Sorry, but no. At best, there MIGHT have been three thousand people gathered at the height of this protest. More realistic estimates claim it was more between 1,000 to 1,200 people. Sadly, most of these people showed up thinking it was some kind of hippie "love-in". They played guitars, practiced their yoga, and drew pretty little pictures on the sidewalk with chalk.
Meanwhile, police barricaded the bull to prevent anyone from getting any good photo ops. They took photographs, they checked IDs, and they essentially acted like good little slaves for their masters. Meanwhile, as the "angry masses" that weren't quite angry and even slightly less massed where down on the street marching around with cardboard signs and singing Kum Ba Ya, there were lots of uber-wealthy types pointing, laughing, sipping Pinot Grigio, and taking snapshots from their balconies. It's quite obvious that no one gave a shit about it, other than as entertainment.
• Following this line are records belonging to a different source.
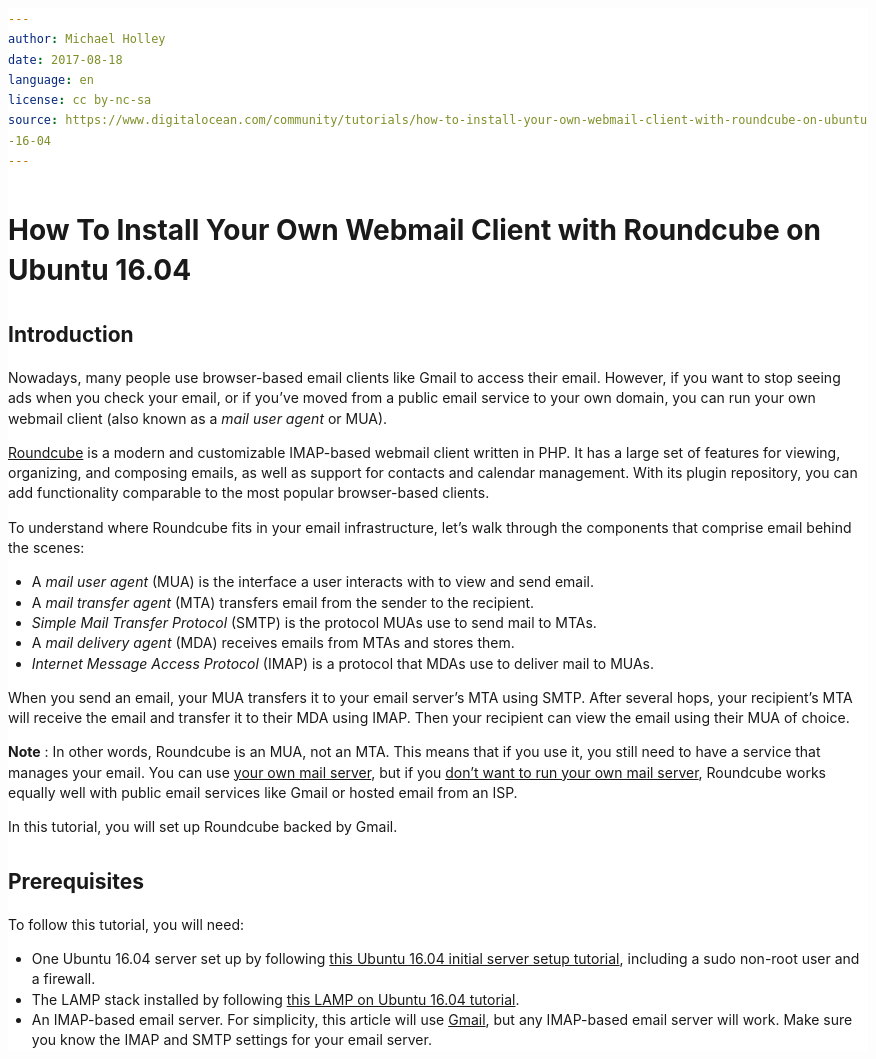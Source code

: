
 ```yaml
---
author: Michael Holley
date: 2017-08-18
language: en
license: cc by-nc-sa
source: https://www.digitalocean.com/community/tutorials/how-to-install-your-own-webmail-client-with-roundcube-on-ubuntu-16-04
---
```


# How To Install Your Own Webmail Client with Roundcube on Ubuntu 16.04

## Introduction

Nowadays, many people use browser-based email clients like Gmail to access their email. However, if you want to stop seeing ads when you check your email, or if you’ve moved from a public email service to your own domain, you can run your own webmail client (also known as a _mail user agent_ or MUA).

[Roundcube](https://roundcube.net/) is a modern and customizable IMAP-based webmail client written in PHP. It has a large set of features for viewing, organizing, and composing emails, as well as support for contacts and calendar management. With its plugin repository, you can add functionality comparable to the most popular browser-based clients.

To understand where Roundcube fits in your email infrastructure, let’s walk through the components that comprise email behind the scenes:

- A _mail user agent_ (MUA) is the interface a user interacts with to view and send email. 
- A _mail transfer agent_ (MTA) transfers email from the sender to the recipient.
- _Simple Mail Transfer Protocol_ (SMTP) is the protocol MUAs use to send mail to MTAs.
- A _mail delivery agent_ (MDA) receives emails from MTAs and stores them.
- _Internet Message Access Protocol_ (IMAP) is a protocol that MDAs use to deliver mail to MUAs.

When you send an email, your MUA transfers it to your email server’s MTA using SMTP. After several hops, your recipient’s MTA will receive the email and transfer it to their MDA using IMAP. Then your recipient can view the email using their MUA of choice.

**Note** : In other words, Roundcube is an MUA, not an MTA. This means that if you use it, you still need to have a service that manages your email. You can use [your own mail server](how-to-run-your-own-mail-server-with-mail-in-a-box-on-ubuntu-14-04), but if you [don’t want to run your own mail server](why-you-may-not-want-to-run-your-own-mail-server), Roundcube works equally well with public email services like Gmail or hosted email from an ISP.

In this tutorial, you will set up Roundcube backed by Gmail.

## Prerequisites

To follow this tutorial, you will need:

- One Ubuntu 16.04 server set up by following [this Ubuntu 16.04 initial server setup tutorial](initial-server-setup-with-ubuntu-16-04), including a sudo non-root user and a firewall.
- The LAMP stack installed by following [this LAMP on Ubuntu 16.04 tutorial](how-to-install-linux-apache-mysql-php-lamp-stack-on-ubuntu-16-04).
- An IMAP-based email server. For simplicity, this article will use [Gmail](https://www.gmail.com), but any IMAP-based email server will work. Make sure you know the IMAP and SMTP settings for your email server.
Then, I kept hearing about how everyone was so proud that they were being "non-violent". Well, there's a time and a place for that. It wasn't here. These "protesters" accomplished nothing, other than proving that they could get laughed at while a few of them got their heads smacked around by the NYPD.
Here's the deal, kiddos. There are more than 34,000 NYPD officers "active", with an additional 4,000 "auxiliary" officers. Let's say you split that in half, to make up for the aging and the administration. That's still more than 15,000 people with guns. You had, at your best moment, 1,500 hippies.
You're outnumbered 10-1, and these niggas have guns! I'd hope that you at least planned on THROWING that sidewalk chalk at someone. Otherwise, there's about three outcomes here. Best-case scenario? You make it home, and no one knew you were even there. Worse scenario? You get laughed at from a balcony by some overpaid fuck sipping wine out of a bottle that cost more than you made last month, and the NYPD puts your picture into their facial recognition program. Worst case scenario? You get laughed at, no one gives a shit that you were there, and then you get your ass whipped by the NYPD because you tried to be a hard-ass with your cardboard sign when they start pepperspraying the crowd.
Don't get it twisted, I'm not saying you're wrong for being pissed off at people who got rich by totally bending over the economy of this nation. I'm just saying you're doing it wrong. If you want to be a martyr, that's all good and fine with me...but at least try to accomplish something. Otherwise, you're not just getting pissed off. You're getting pissed on.
IF YOU'RE GONNA GO DOWN, GO DOWN SWINGING!